(Collected data entries)

========================

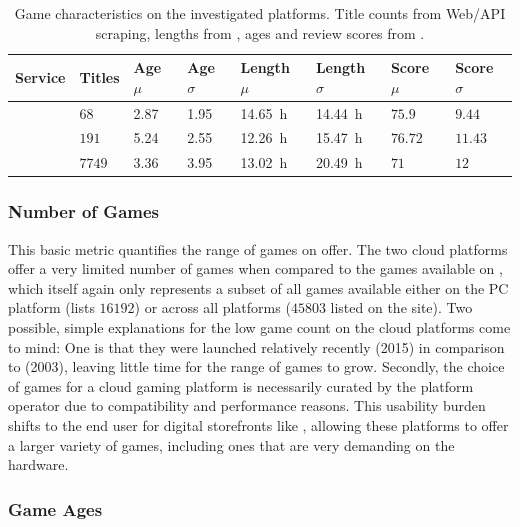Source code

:\begin{table}
\centering
\caption{Game characteristics on the investigated platforms. Title counts from Web/API scraping, lengths from \hltb, ages and review scores from \metacritic.}
\label{tab:game-stats}
	\begin{tabu}{X[2]|X[r]X[r]X[r]X[r]X[r]X[r]X[r]}
	\toprule
	Service & Titles & Age $\mu$ & Age $\sigma$ & Length $\mu$ & Length $\sigma$ & Score $\mu$ & Score $\sigma$ \\
	\midrule
	\gfnow & $68$ & \SI{2.87}{\year} & \SI{1.95}{\year} & \SI{14.65}{\hour} & \SI{14.44}{\hour} & $75.9$ & $9.44$ \\
	\psnow & $191$ & \SI{5.24}{\year} & \SI{2.55}{\year} & \SI{12.26}{\hour} & \SI{15.47}{\hour} & $76.72$ & $11.43$ \\
	\steam & $7749$ & \SI{3.36}{\year} & \SI{3.95}{\year} & \SI{13.02}{\hour} & \SI{20.49}{\hour} & $71$ & $12$ \\
	\bottomrule
	\end{tabu}
\end{table}


\subsubsection{Number of Games}

This basic metric quantifies the range of games on offer. The two cloud
platforms offer a very limited number of games when compared to the
games available on \steam, which itself again only represents a subset
of all games available either on the PC platform (\metacritic lists
$16192$) or across all platforms ($45803$ listed on the site). Two
possible, simple explanations for the low game count on the cloud
platforms come to mind: One is that they were launched relatively
recently (2015) in comparison to \steam (2003), leaving little time for
the range of games to grow. Secondly, the choice of games for a cloud
gaming platform is necessarily curated by the platform operator due to
compatibility and performance reasons. This usability burden shifts to
the end user for digital storefronts like \steam, allowing these
platforms to offer a larger variety of games, including ones that are
very demanding on the hardware.


\subsubsection{Game Ages}

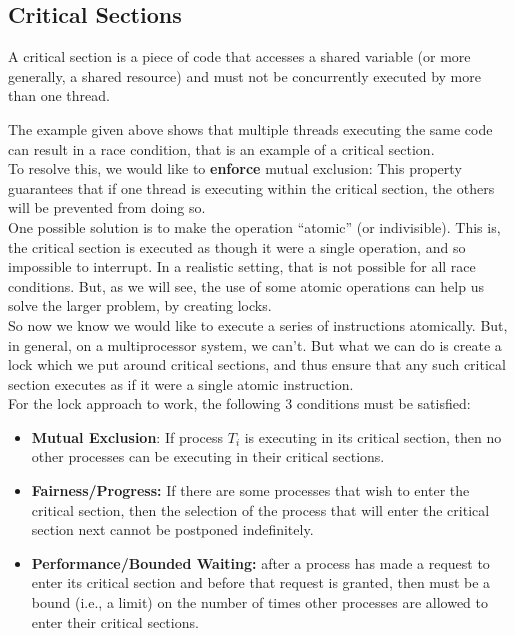 \documentclass[a4paper, 10pt]{article}
\begin{document}
\subsection{Critical Sections}
\begin{definitionbox}{}{}
    A critical section is a piece of code that accesses a shared variable (or more generally, a shared resource) and must not be concurrently executed by more than one thread.
\end{definitionbox}
\noindent The example given above  shows that multiple threads executing the same code can result in a race condition, that is an example of a critical section. \\
To resolve this, we would like to \textbf{enforce} mutual exclusion: This property
guarantees that if one thread is executing within the critical section, the others will be prevented from doing so. \\[2ex]
One possible solution is to make the operation “atomic” (or indivisible). This is, the critical section is executed as though it were a single operation, and so impossible to interrupt. In a realistic setting, that is not possible for all race conditions. But, as we will see, the use of some atomic operations can help us solve the larger problem, by creating locks. \\[2ex]
So now we know we would like to execute a series of instructions atomically. But, in general, on a multiprocessor system, we can't. But what we can do is create a lock which we put around critical sections, and thus ensure that any such critical section executes as if it were a single atomic instruction.\\[2ex]
For the lock approach to work, the following 3 conditions must be
satisfied:
\begin{itemize}
    \item \textbf{Mutual Exclusion}: If process $T_i$ is executing in its critical section, then no other processes can be executing in their critical sections.
    \item \textbf{Fairness/Progress:} If there are some processes that wish to enter the critical section, then the selection of the process that will enter the critical section next cannot be postponed indefinitely.
    \item \textbf{Performance/Bounded Waiting: }after a process has made a request
          to enter its critical section and before that request is granted, then
          must be a bound (i.e., a limit) on the number of times other
          processes are allowed to enter their critical sections.
\end{itemize}
\end{document}
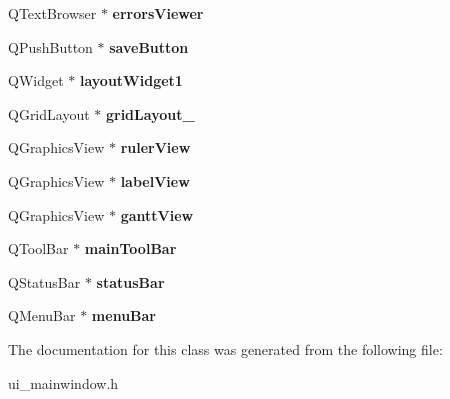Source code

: \begin{DoxyCompactItemize}
\item 
\hypertarget{class_ui___main_window_a7d8c07c464bdd9ae616d88d5d85f5c13}{}Q\+Text\+Browser $\ast$ {\bfseries errors\+Viewer}\label{class_ui___main_window_a7d8c07c464bdd9ae616d88d5d85f5c13}

\item 
\hypertarget{class_ui___main_window_a7f6b63ce7ca36d553480fc0b20b15b0e}{}Q\+Push\+Button $\ast$ {\bfseries save\+Button}\label{class_ui___main_window_a7f6b63ce7ca36d553480fc0b20b15b0e}

\item 
\hypertarget{class_ui___main_window_aab31b3dec8d767525dea6f163e029e48}{}Q\+Widget $\ast$ {\bfseries layout\+Widget1}\label{class_ui___main_window_aab31b3dec8d767525dea6f163e029e48}

\item 
\hypertarget{class_ui___main_window_a6b2a0c5f7e8ff2a87134908dd770d2d2}{}Q\+Grid\+Layout $\ast$ {\bfseries grid\+Layout\+\_}\label{class_ui___main_window_a6b2a0c5f7e8ff2a87134908dd770d2d2}

\item 
\hypertarget{class_ui___main_window_a410197c6a086853ecb67b777a5d6eab1}{}Q\+Graphics\+View $\ast$ {\bfseries ruler\+View}\label{class_ui___main_window_a410197c6a086853ecb67b777a5d6eab1}

\item 
\hypertarget{class_ui___main_window_ad2d4f53301cf9cb6ecdb606e6bbbe9b2}{}Q\+Graphics\+View $\ast$ {\bfseries label\+View}\label{class_ui___main_window_ad2d4f53301cf9cb6ecdb606e6bbbe9b2}

\item 
\hypertarget{class_ui___main_window_a43a3a453d89302e0ba6101a82aacb1d0}{}Q\+Graphics\+View $\ast$ {\bfseries gantt\+View}\label{class_ui___main_window_a43a3a453d89302e0ba6101a82aacb1d0}

\item 
\hypertarget{class_ui___main_window_a5172877001c8c7b4e0f6de50421867d1}{}Q\+Tool\+Bar $\ast$ {\bfseries main\+Tool\+Bar}\label{class_ui___main_window_a5172877001c8c7b4e0f6de50421867d1}

\item 
\hypertarget{class_ui___main_window_a50fa481337604bcc8bf68de18ab16ecd}{}Q\+Status\+Bar $\ast$ {\bfseries status\+Bar}\label{class_ui___main_window_a50fa481337604bcc8bf68de18ab16ecd}

\item 
\hypertarget{class_ui___main_window_a2be1c24ec9adfca18e1dcc951931457f}{}Q\+Menu\+Bar $\ast$ {\bfseries menu\+Bar}\label{class_ui___main_window_a2be1c24ec9adfca18e1dcc951931457f}

\end{DoxyCompactItemize}


The documentation for this class was generated from the following file\+:\begin{DoxyCompactItemize}
\item 
ui\+\_\+mainwindow.\+h\end{DoxyCompactItemize}
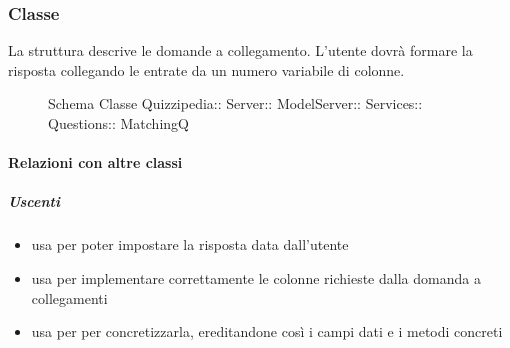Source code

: \subsubsection{Classe }
La struttura descrive le domande a collegamento. L'utente dovrà formare la risposta collegando le entrate da un numero variabile di colonne.
\begin{figure}[H]
\centering
\noindent{}
\caption[Schema Classe MatchingQ]{Schema Classe Quizzipedia:: Server:: ModelServer:: Services:: Questions:: MatchingQ}
\end{figure}
\paragraph{Relazioni con altre classi}
\subparagraph{Uscenti}
\begin{itemize}
\item usa  per poter impostare la risposta data dall'utente
\item usa  per implementare correttamente le colonne richieste dalla domanda a collegamenti
\item usa  per per concretizzarla, ereditandone così i campi dati e i metodi concreti
\end{itemize}

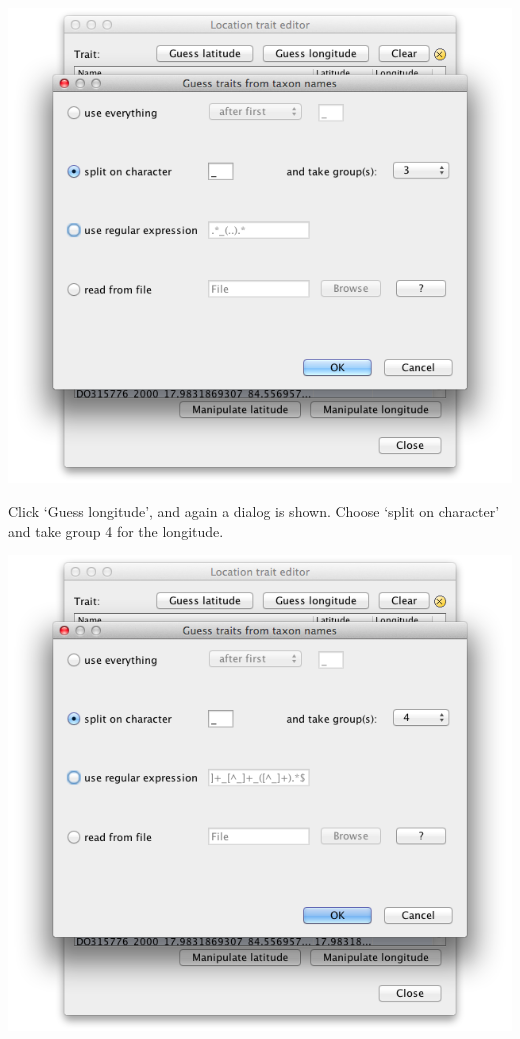 \documentclass{article}
\begin{document}
\includegraphics[scale=0.4]{figures/BEAUti_geography4.png}

Click `Guess longitude', and again a dialog is shown. Choose `split on character' and take group 4 for the longitude.

\includegraphics[scale=0.4]{figures/BEAUti_geography5.png}
\end{document}
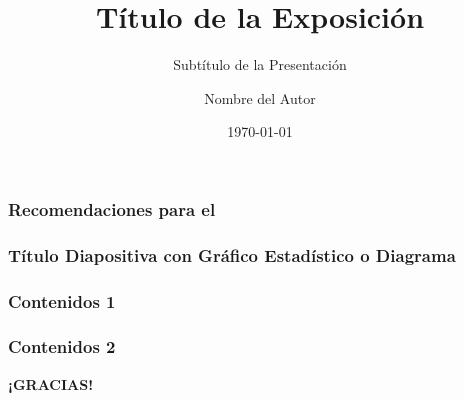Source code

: \documentclass[aspectratio=169]{beamer}
\title{Título de la Exposición}
\subtitle{Subtítulo de la Presentación}
\author{Nombre del Autor}
\institute{UNAD}
\date{\today}
\institute{Unidad/Zona/Grupo o Equipo Funcional}
\begin{document}
{%
	\frame{\titlepage}
}

\begin{frame}[t]\frametitle{Recomendaciones para el }
    


\end{frame}

\begin{frame}[t]\frametitle{Título Diapositiva con Gráfico Estadístico o Diagrama}

\end{frame}

\begin{frame}[t]\frametitle{Contenidos 1}

\end{frame}

\begin{frame}[t]\frametitle{Contenidos 2}

\end{frame}

{%
	\begin{frame}
		\vskip3.2cm
		\centering
		\LARGE\textcolor{myblue}{\textbf{¡GRACIAS!}}
	\end{frame}
	
}
\end{document}
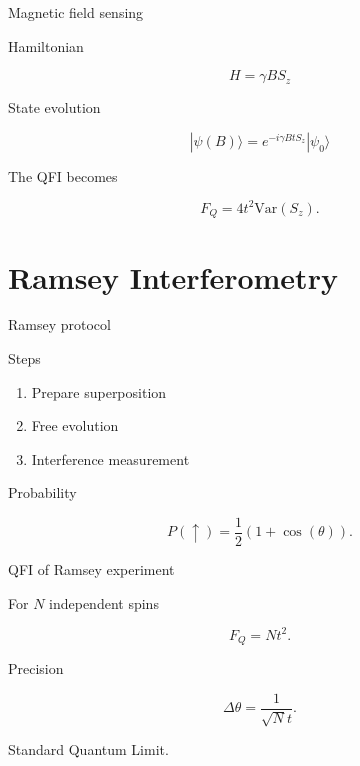 \documentclass[aspectratio=169]{beamer}
\begin{document}
\begin{frame}{Magnetic field sensing}

Hamiltonian

\begin{equation}
H = \gamma B S_z
\end{equation}

State evolution

\begin{equation}
|\psi(B)\rangle = e^{-i \gamma B t S_z} |\psi_0\rangle
\end{equation}

The QFI becomes

\begin{equation}
F_Q = 4 t^2 \mathrm{Var}(S_z).
\end{equation}
\end{frame}

\section{Ramsey Interferometry}

\begin{frame}{Ramsey protocol}

Steps

\begin{enumerate}
\item Prepare superposition
\item Free evolution
\item Interference measurement
\end{enumerate}

Probability

\begin{equation}
P(\uparrow) = \frac12 (1+\cos(\theta)).
\end{equation}
\end{frame}

\begin{frame}{QFI of Ramsey experiment}

For $N$ independent spins

\begin{equation}
F_Q = N t^2.
\end{equation}

Precision

\begin{equation}
\Delta \theta = \frac{1}{\sqrt{N} t}.
\end{equation}

Standard Quantum Limit.
\end{frame}
\end{document}
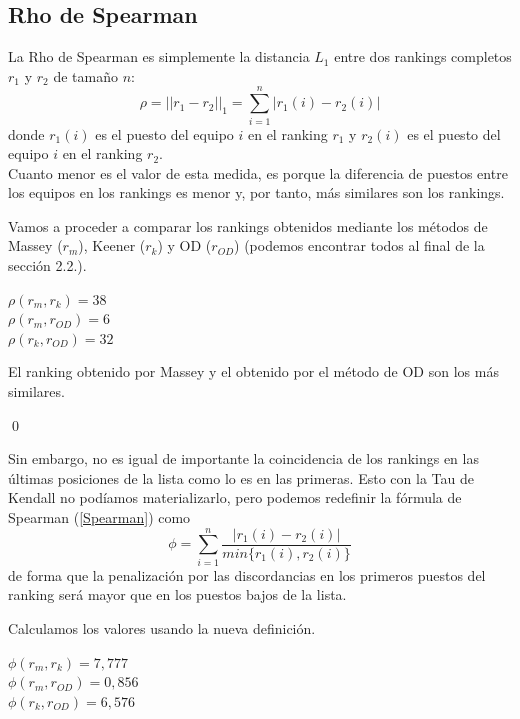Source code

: \subsection{Rho de Spearman}
La Rho de Spearman es simplemente la distancia $L_{1}$ entre dos rankings completos $r_{1}$ y $r_{2}$ de tamaño $n$:
\begin{equation} \label{Spearman}
	\rho = ||r_{1} - r_{2}||_{1}= \sum_{i=1}^{n} |r_{1}(i) - r_{2}(i)|
\end{equation}
donde $r_{1}(i)$ es el puesto del equipo $i$ en el ranking $r_{1}$ y $r_{2}(i)$ es el puesto del equipo $i$ en el ranking $r_{2}$. \\

Cuanto menor es el valor de esta medida, es porque la diferencia de puestos entre los equipos en los rankings es menor y, por tanto, más similares son los rankings.
\begin{ejem} Vamos a proceder a comparar los rankings obtenidos mediante los métodos de Massey ($r_{m}$), Keener ($r_{k}$) y OD ($r_{OD}$) (podemos encontrar todos al final de la sección 2.2.).
\end{ejem}
	\begin{center}
		$ \rho (r_{m},r_{k}) = 38$\\
		$ \rho (r_{m},r_{OD}) = 6$\\
		$ \rho (r_{k},r_{OD}) = 32$
	\end{center}
	
	El ranking obtenido por Massey y el obtenido por el método de OD son los más similares.
	
\qed

Sin embargo, no es igual de importante la coincidencia de los rankings en las últimas posiciones de la lista como lo es en las primeras. Esto con la Tau de Kendall no podíamos materializarlo, pero podemos redefinir la fórmula de Spearman (\ref{Spearman}) como 
\begin{equation}
	\phi = \sum_{i=1}^{n} \dfrac{|r_{1}(i) - r_{2}(i)|}{min\{r_{1}(i),r_{2}(i)\}}
\end{equation}
de forma que la penalización por las discordancias en los primeros puestos del ranking será mayor que en los puestos bajos de la lista. 

\begin{ejem} Calculamos los valores usando la nueva definición.
\end{ejem}	
	\begin{center}
		$ \phi (r_{m},r_{k}) = 7,777$\\
		$ \phi (r_{m},r_{OD}) = 0,856$\\
		$ \phi (r_{k},r_{OD}) = 6,576$ 
	\end{center}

========================

WHAT YOU HAVE TO DO:
Copy exactly, and only, the lines from the first entry through the line holding "To resolve this, we", both ends included, leaving out every picture.

RESPONSE BOX:
Source code

:\begin{table}
\centering
\caption{Game characteristics on the investigated platforms. Title counts from Web/API scraping, lengths from \hltb, ages and review scores from \metacritic.}
\label{tab:game-stats}
	\begin{tabu}{X[2]|X[r]X[r]X[r]X[r]X[r]X[r]X[r]}
	\toprule
	Service & Titles & Age $\mu$ & Age $\sigma$ & Length $\mu$ & Length $\sigma$ & Score $\mu$ & Score $\sigma$ \\
	\midrule
	\gfnow & $68$ & \SI{2.87}{\year} & \SI{1.95}{\year} & \SI{14.65}{\hour} & \SI{14.44}{\hour} & $75.9$ & $9.44$ \\
	\psnow & $191$ & \SI{5.24}{\year} & \SI{2.55}{\year} & \SI{12.26}{\hour} & \SI{15.47}{\hour} & $76.72$ & $11.43$ \\
	\steam & $7749$ & \SI{3.36}{\year} & \SI{3.95}{\year} & \SI{13.02}{\hour} & \SI{20.49}{\hour} & $71$ & $12$ \\
	\bottomrule
	\end{tabu}
\end{table}


\subsubsection{Number of Games}

This basic metric quantifies the range of games on offer. The two cloud
platforms offer a very limited number of games when compared to the
games available on \steam, which itself again only represents a subset
of all games available either on the PC platform (\metacritic lists
$16192$) or across all platforms ($45803$ listed on the site). Two
possible, simple explanations for the low game count on the cloud
platforms come to mind: One is that they were launched relatively
recently (2015) in comparison to \steam (2003), leaving little time for
the range of games to grow. Secondly, the choice of games for a cloud
gaming platform is necessarily curated by the platform operator due to
compatibility and performance reasons. This usability burden shifts to
the end user for digital storefronts like \steam, allowing these
platforms to offer a larger variety of games, including ones that are
very demanding on the hardware.


\subsubsection{Game Ages}

 \documentclass[a4paper, 10pt]{article}
\begin{document}
\subsection{Critical Sections}
\begin{definitionbox}{}{}
    A critical section is a piece of code that accesses a shared variable (or more generally, a shared resource) and must not be concurrently executed by more than one thread.
\end{definitionbox}
\noindent The example given above  shows that multiple threads executing the same code can result in a race condition, that is an example of a critical section. \\
To resolve this, we would like to \textbf{enforce} mutual exclusion: This property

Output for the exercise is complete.